His goal in the 100 is to cover the distance in a speedy 11 seconds flat.
“I think it’s something I can achieve,” said Nash, who opened the season by winning the 100 at the Rainier Icebreaker Invitational with a time of 11.53. “It felt pretty good for the first meet, but I really think I can improve on that time. I think I’ve become more explosive with my starts and the 100 is a distance that really relies on getting out of the blocks fast.”
Interestingly, track was something Nash had to be convinced to try as his full focus used to be split equally between football and basketball. There just wasn’t enough room at the time to bring on a third sport.
“My cousin tried to get me involved in track when I was in seventh grade. I just didn’t have any interest in it,” Nash said. “The next year, when I was in eighth grade, I wanted to keep active. I could either pick baseball or track. I thought doing track would make be a better athlete in football and basketball. So, that’s why I originally did it. I really think it has helped.”
In addition to looking to place at state in both the 100 and 200, Nash also envisions another solid place for the Grizzlies 4 x 100 team this year.
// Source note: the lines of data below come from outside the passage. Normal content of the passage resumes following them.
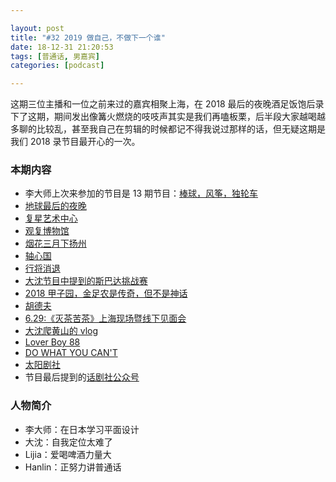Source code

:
 ```yaml
---

layout: post
title: "#32 2019 做自己，不做下一个谁"
date: 18-12-31 21:20:53
tags: [普通话, 男嘉宾]
categories: [podcast]

---
```


这期三位主播和一位之前来过的嘉宾相聚上海，在 2018 最后的夜晚酒足饭饱后录下了这期，期间发出像篝火燃烧的吱吱声其实是我们再嗑板栗，后半段大家越喝越多聊的比较乱，甚至我自己在剪辑的时候都记不得我说过那样的话，但无疑这期是我们 2018 录节目最开心的一次。

### 本期内容

- 李大师上次来参加的节目是 13 期节目：[棒球，风筝，独轮车](https://bubaile.net/podcast/2018/02/07/baseball-kite-wheelbarrow.html)
- [地球最后的夜晚](https://movie.douban.com/subject/26633257/)
- [复星艺术中心](http://www.fosunfoundation.com/)
- [观复博物馆](http://www.guanfumuseum.org.cn/)
- [烟花三月下扬州](https://baike.baidu.com/item/%E7%83%9F%E8%8A%B1%E4%B8%89%E6%9C%88%E4%B8%8B%E6%89%AC%E5%B7%9E)
- [轴心国](https://www.wikiwand.com/zh/%E8%BD%B4%E5%BF%83%E5%9B%BD)
- [行将消退](http://www.rockbundartmuseum.org/cn/exhibition/overview/2f0cpyr)
- [大沈节目中提到的斯巴达挑战赛](https://www.bilibili.com/video/av22658559)
- [2018 甲子园，金足农是传奇，但不是神话](https://zhuanlan.zhihu.com/p/43936610)
- [胡德夫](https://www.wikiwand.com/zh/%E8%83%A1%E5%BE%B7%E5%A4%AB)
- [6.29:《灭茶苦茶》上海现场暨线下见面会](https://blog.yitianshijie.net/2018/06/11/miechakucha-live-in-shanghai-20180629/)
- [大沈爬黄山的 vlog](https://www.bilibili.com/video/av28753122)
- [Lover Boy 88](https://music.163.com/song?id=864647456)
- [DO WHAT YOU CAN'T](https://www.youtube.com/watch?v=jG7dSXcfVqE)
- [太阳剧社](https://baike.baidu.com/item/%E5%A4%AA%E9%98%B3%E5%89%A7%E7%A4%BE/18408552)
- 节目最后提到的[话剧社公众号](https://mp.weixin.qq.com/s/9zuQwFOp1K5SYEY4DwdwoA)

### 人物简介

- 李大师：在日本学习平面设计
- 大沈：自我定位太难了
- Lijia：爱喝啤酒力量大
- Hanlin：正努力讲普通话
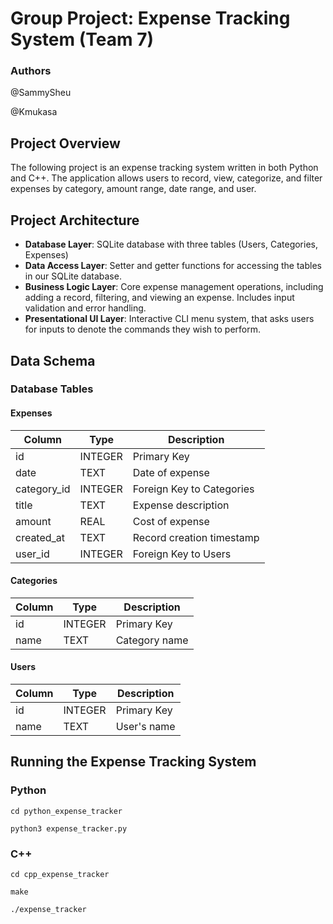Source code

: # Group Project: Expense Tracking System (Team 7)

### Authors

@SammySheu

@Kmukasa

## Project Overview

The following project is an expense tracking system written in both Python and C++. The application allows users to record, view, categorize, and filter expenses by category, amount range, date range, and user.

## Project Architecture

- **Database Layer**: SQLite database with three tables (Users, Categories, Expenses)
- **Data Access Layer**: Setter and getter functions for accessing the tables in our SQLite database.
- **Business Logic Layer**: Core expense management operations, including adding a record, filtering, and viewing an expense. Includes input validation and error handling.
- **Presentational UI Layer**: Interactive CLI menu system, that asks users for inputs to denote the commands they wish to perform.

## Data Schema

### Database Tables

#### Expenses

| Column      | Type    | Description               |
| ----------- | ------- | ------------------------- |
| id          | INTEGER | Primary Key               |
| date        | TEXT    | Date of expense           |
| category_id | INTEGER | Foreign Key to Categories |
| title       | TEXT    | Expense description       |
| amount      | REAL    | Cost of expense           |
| created_at  | TEXT    | Record creation timestamp |
| user_id     | INTEGER | Foreign Key to Users      |

#### Categories

| Column | Type    | Description   |
| ------ | ------- | ------------- |
| id     | INTEGER | Primary Key   |
| name   | TEXT    | Category name |

#### Users

| Column | Type    | Description |
| ------ | ------- | ----------- |
| id     | INTEGER | Primary Key |
| name   | TEXT    | User's name |

## Running the Expense Tracking System

### Python

```
cd python_expense_tracker

python3 expense_tracker.py
```

### C++

```
cd cpp_expense_tracker

make

./expense_tracker
```
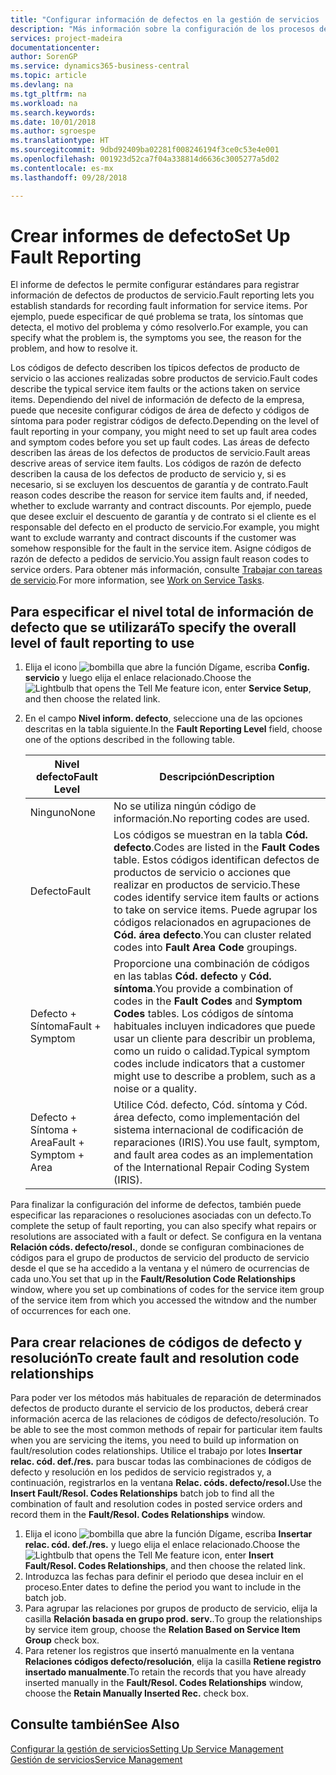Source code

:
 ```yaml
---
title: "Configurar información de defectos en la gestión de servicios | Documentos de Microsoft"
description: "Más información sobre la configuración de los procesos de creación de informes de defecto."
services: project-madeira
documentationcenter: 
author: SorenGP
ms.service: dynamics365-business-central
ms.topic: article
ms.devlang: na
ms.tgt_pltfrm: na
ms.workload: na
ms.search.keywords: 
ms.date: 10/01/2018
ms.author: sgroespe
ms.translationtype: HT
ms.sourcegitcommit: 9dbd92409ba02281f008246194f3ce0c53e4e001
ms.openlocfilehash: 001923d52ca7f04a338814d6636c3005277a5d02
ms.contentlocale: es-mx
ms.lasthandoff: 09/28/2018

---
```


# <a name="set-up-fault-reporting"></a><span data-ttu-id="f2db6-103">Crear informes de defecto</span><span class="sxs-lookup"><span data-stu-id="f2db6-103">Set Up Fault Reporting</span></span>
<span data-ttu-id="f2db6-104">El informe de defectos le permite configurar estándares para registrar información de defectos de productos de servicio.</span><span class="sxs-lookup"><span data-stu-id="f2db6-104">Fault reporting lets you establish standards for recording fault information for service items.</span></span> <span data-ttu-id="f2db6-105">Por ejemplo, puede especificar de qué problema se trata, los síntomas que detecta, el motivo del problema y cómo resolverlo.</span><span class="sxs-lookup"><span data-stu-id="f2db6-105">For example, you can specify what the problem is, the symptoms you see, the reason for the problem, and how to resolve it.</span></span>  

<span data-ttu-id="f2db6-106">Los códigos de defecto describen los típicos defectos de producto de servicio o las acciones realizadas sobre productos de servicio.</span><span class="sxs-lookup"><span data-stu-id="f2db6-106">Fault codes describe the typical service item faults or the actions taken on service items.</span></span> <span data-ttu-id="f2db6-107">Dependiendo del nivel de información de defecto de la empresa, puede que necesite configurar códigos de área de defecto y códigos de síntoma para poder registrar códigos de defecto.</span><span class="sxs-lookup"><span data-stu-id="f2db6-107">Depending on the level of fault reporting in your company, you might need to set up fault area codes and symptom codes before you set up fault codes.</span></span> <span data-ttu-id="f2db6-108">Las áreas de defecto describen las áreas de los defectos de productos de servicio.</span><span class="sxs-lookup"><span data-stu-id="f2db6-108">Fault areas descrive areas of service item faults.</span></span> <span data-ttu-id="f2db6-109">Los códigos de razón de defecto describen la causa de los defectos de producto de servicio y, si es necesario, si se excluyen los descuentos de garantía y de contrato.</span><span class="sxs-lookup"><span data-stu-id="f2db6-109">Fault reason codes describe the reason for service item faults and, if needed, whether to exclude warranty and contract discounts.</span></span> <span data-ttu-id="f2db6-110">Por ejemplo, puede que desee excluir el descuento de garantía y de contrato si el cliente es el responsable del defecto en el producto de servicio.</span><span class="sxs-lookup"><span data-stu-id="f2db6-110">For example, you might want to exclude warranty and contract discounts if the customer was somehow responsible for the fault in the service item.</span></span> <span data-ttu-id="f2db6-111">Asigne códigos de razón de defecto a pedidos de servicio.</span><span class="sxs-lookup"><span data-stu-id="f2db6-111">You assign fault reason codes to service orders.</span></span> <span data-ttu-id="f2db6-112">Para obtener más información, consulte [Trabajar con tareas de servicio](service-how-to-work-on-service-tasks.md).</span><span class="sxs-lookup"><span data-stu-id="f2db6-112">For more information, see [Work on Service Tasks](service-how-to-work-on-service-tasks.md).</span></span>  

## <a name="to-specify-the-overall-level-of-fault-reporting-to-use"></a><span data-ttu-id="f2db6-113">Para especificar el nivel total de información de defecto que se utilizará</span><span class="sxs-lookup"><span data-stu-id="f2db6-113">To specify the overall level of fault reporting to use</span></span>
1. <span data-ttu-id="f2db6-114">Elija el icono ![bombilla que abre la función Dígame](media/ui-search/search_small.png "Dígame que desea hacer"), escriba **Config. servicio** y luego elija el enlace relacionado.</span><span class="sxs-lookup"><span data-stu-id="f2db6-114">Choose the ![Lightbulb that opens the Tell Me feature](media/ui-search/search_small.png "Tell me what you want to do") icon, enter **Service Setup**, and then choose the related link.</span></span>
2. <span data-ttu-id="f2db6-115">En el campo **Nivel inform. defecto**, seleccione una de las opciones descritas en la tabla siguiente.</span><span class="sxs-lookup"><span data-stu-id="f2db6-115">In the **Fault Reporting Level** field, choose one of the options described in the following table.</span></span>  

    |<span data-ttu-id="f2db6-116">**Nivel defecto**</span><span class="sxs-lookup"><span data-stu-id="f2db6-116">**Fault Level**</span></span>|<span data-ttu-id="f2db6-117">**Descripción**</span><span class="sxs-lookup"><span data-stu-id="f2db6-117">**Description**</span></span>|  
    |------------|-------------|  
    |<span data-ttu-id="f2db6-118">Ninguno</span><span class="sxs-lookup"><span data-stu-id="f2db6-118">None</span></span> | <span data-ttu-id="f2db6-119">No se utiliza ningún código de información.</span><span class="sxs-lookup"><span data-stu-id="f2db6-119">No reporting codes are used.</span></span>|  
    |<span data-ttu-id="f2db6-120">Defecto</span><span class="sxs-lookup"><span data-stu-id="f2db6-120">Fault</span></span> | <span data-ttu-id="f2db6-121">Los códigos se muestran en la tabla **Cód. defecto**.</span><span class="sxs-lookup"><span data-stu-id="f2db6-121">Codes are listed in the **Fault Codes** table.</span></span> <span data-ttu-id="f2db6-122">Estos códigos identifican defectos de productos de servicio o acciones que realizar en productos de servicio.</span><span class="sxs-lookup"><span data-stu-id="f2db6-122">These codes identify service item faults or actions to take on service items.</span></span> <span data-ttu-id="f2db6-123">Puede agrupar los códigos relacionados en agrupaciones de **Cód. área defecto**.</span><span class="sxs-lookup"><span data-stu-id="f2db6-123">You can cluster related codes into **Fault Area Code** groupings.</span></span>|  
    |<span data-ttu-id="f2db6-124">Defecto + Síntoma</span><span class="sxs-lookup"><span data-stu-id="f2db6-124">Fault + Symptom</span></span> | <span data-ttu-id="f2db6-125">Proporcione una combinación de códigos en las tablas **Cód. defecto** y **Cód. síntoma**.</span><span class="sxs-lookup"><span data-stu-id="f2db6-125">You provide a combination of codes in the **Fault Codes** and **Symptom Codes** tables.</span></span> <span data-ttu-id="f2db6-126">Los códigos de síntoma habituales incluyen indicadores que puede usar un cliente para describir un problema, como un ruido o calidad.</span><span class="sxs-lookup"><span data-stu-id="f2db6-126">Typical symptom codes include indicators that a customer might use to describe a problem, such as a noise or a quality.</span></span>|  
    |<span data-ttu-id="f2db6-127">Defecto + Síntoma + Area</span><span class="sxs-lookup"><span data-stu-id="f2db6-127">Fault + Symptom + Area</span></span> | <span data-ttu-id="f2db6-128">Utilice Cód. defecto, Cód. síntoma y Cód. área defecto, como implementación del sistema internacional de codificación de reparaciones (IRIS).</span><span class="sxs-lookup"><span data-stu-id="f2db6-128">You use fault, symptom, and fault area codes as an implementation of the International Repair Coding System (IRIS).</span></span>|  

<span data-ttu-id="f2db6-129">Para finalizar la configuración del informe de defectos, también puede especificar las reparaciones o resoluciones asociadas con un defecto.</span><span class="sxs-lookup"><span data-stu-id="f2db6-129">To complete the setup of fault reporting, you can also specify what repairs or resolutions are associated with a fault or defect.</span></span> <span data-ttu-id="f2db6-130">Se configura en la ventana **Relación códs. defecto/resol.**, donde se configuran combinaciones de códigos para el grupo de productos de servicio del producto de servicio desde el que se ha accedido a la ventana y el número de ocurrencias de cada uno.</span><span class="sxs-lookup"><span data-stu-id="f2db6-130">You set that up in the **Fault/Resolution Code Relationships** window, where you set up combinations of codes for the service item group of the service item from which you accessed the witndow and the number of occurrences for each one.</span></span>

## <a name="to-create-fault-and-resolution-code-relationships"></a><span data-ttu-id="f2db6-131">Para crear relaciones de códigos de defecto y resolución</span><span class="sxs-lookup"><span data-stu-id="f2db6-131">To create fault and resolution code relationships</span></span>
<span data-ttu-id="f2db6-132"><!--this needs to go in a working with topic--> Para poder ver los métodos más habituales de reparación de determinados defectos de producto durante el servicio de los productos, deberá crear información acerca de las relaciones de códigos de defecto/resolución.</span><span class="sxs-lookup"><span data-stu-id="f2db6-132"><!--this needs to go in a working with topic--> To be able to see the most common methods of repair for particular item faults when you are servicing the items, you need to build up information on fault/resolution codes relationships.</span></span> <span data-ttu-id="f2db6-133">Utilice el trabajo por lotes **Insertar relac. cód. def./res.** para buscar todas las combinaciones de códigos de defecto y resolución en los pedidos de servicio registrados y, a continuación, registrarlos en la ventana **Relac. códs. defecto/resol.**</span><span class="sxs-lookup"><span data-stu-id="f2db6-133">Use the **Insert Fault/Resol. Codes Relationships** batch job to find all the combination of fault and resolution codes in posted service orders and record them in the **Fault/Resol. Codes Relationships** window.</span></span>

1. <span data-ttu-id="f2db6-134">Elija el icono ![bombilla que abre la función Dígame](media/ui-search/search_small.png "Dígame que desea hacer"), escriba **Insertar relac. cód. def./res.** y luego elija el enlace relacionado.</span><span class="sxs-lookup"><span data-stu-id="f2db6-134">Choose the ![Lightbulb that opens the Tell Me feature](media/ui-search/search_small.png "Tell me what you want to do") icon, enter **Insert Fault/Resol. Codes Relationships**, and then choose the related link.</span></span>  
2. <span data-ttu-id="f2db6-135">Introduzca las fechas para definir el periodo que desea incluir en el proceso.</span><span class="sxs-lookup"><span data-stu-id="f2db6-135">Enter dates to define the period you want to include in the batch job.</span></span>  
3. <span data-ttu-id="f2db6-136">Para agrupar las relaciones por grupos de producto de servicio, elija la casilla **Relación basada en grupo prod. serv.**.</span><span class="sxs-lookup"><span data-stu-id="f2db6-136">To group the relationships by service item group, choose the **Relation Based on Service Item Group** check box.</span></span>  
4. <span data-ttu-id="f2db6-137">Para retener los registros que insertó manualmente en la ventana **Relaciones códigos defecto/resolución**, elija la casilla **Retiene registro insertado manualmente**.</span><span class="sxs-lookup"><span data-stu-id="f2db6-137">To retain the records that you have already inserted manually in the **Fault/Resol. Codes Relationships** window, choose the **Retain Manually Inserted Rec.** check box.</span></span>  

## <a name="see-also"></a><span data-ttu-id="f2db6-138">Consulte también</span><span class="sxs-lookup"><span data-stu-id="f2db6-138">See Also</span></span>
[<span data-ttu-id="f2db6-139">Configurar la gestión de servicios</span><span class="sxs-lookup"><span data-stu-id="f2db6-139">Setting Up Service Management</span></span>](service-setup-service.md)  
[<span data-ttu-id="f2db6-140">Gestión de servicios</span><span class="sxs-lookup"><span data-stu-id="f2db6-140">Service Management</span></span>](service-service.md)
The team, which Nash runs anchor for, lost Tyler White and Vince Tran to graduation, but fellow senior Trystan Skorzewski returns.
“Even though we have half the team back, you’re basically starting all over again,” Nash said. “It takes time to get comfortable with each other. It’s a very slow process, but we’re getting there.”
It’s already been a hugely successful junior year for the three-sport athlete Nash.
A first-team All-Evergreen 2A/1A League defensive back, Nash helped the Grizzlies to an undefeated regular season, league championship and their first state football playoff win since 1978 this past season.
He hauled in a 30-yard touchdown pass in Hoquiam’s 25-20 victory over Meridian in the first round of the state tournament. The Grizzlies’ postseason football run came to an end in the quarterfinals, losing 42-21 to eventual state runner-up King’s in a contest that saw Nash catch a 50-yard TD pass.
In the winter, Nash was a member of Hoquiam’s league championship basketball team, which captured the program’s first state trophy in a decade by finishing sixth at the 1A state tournament.
“I really think this all started when our baseball team won state last year,” said Nash, referring to the Grizzlies’ 2015 state baseball title, the program’s first in 35 years. “That really got the ball rolling. We just carried that momentum over into football, and then we brought the success we had in football into the basketball season. Now I am just looking to continue that into track.”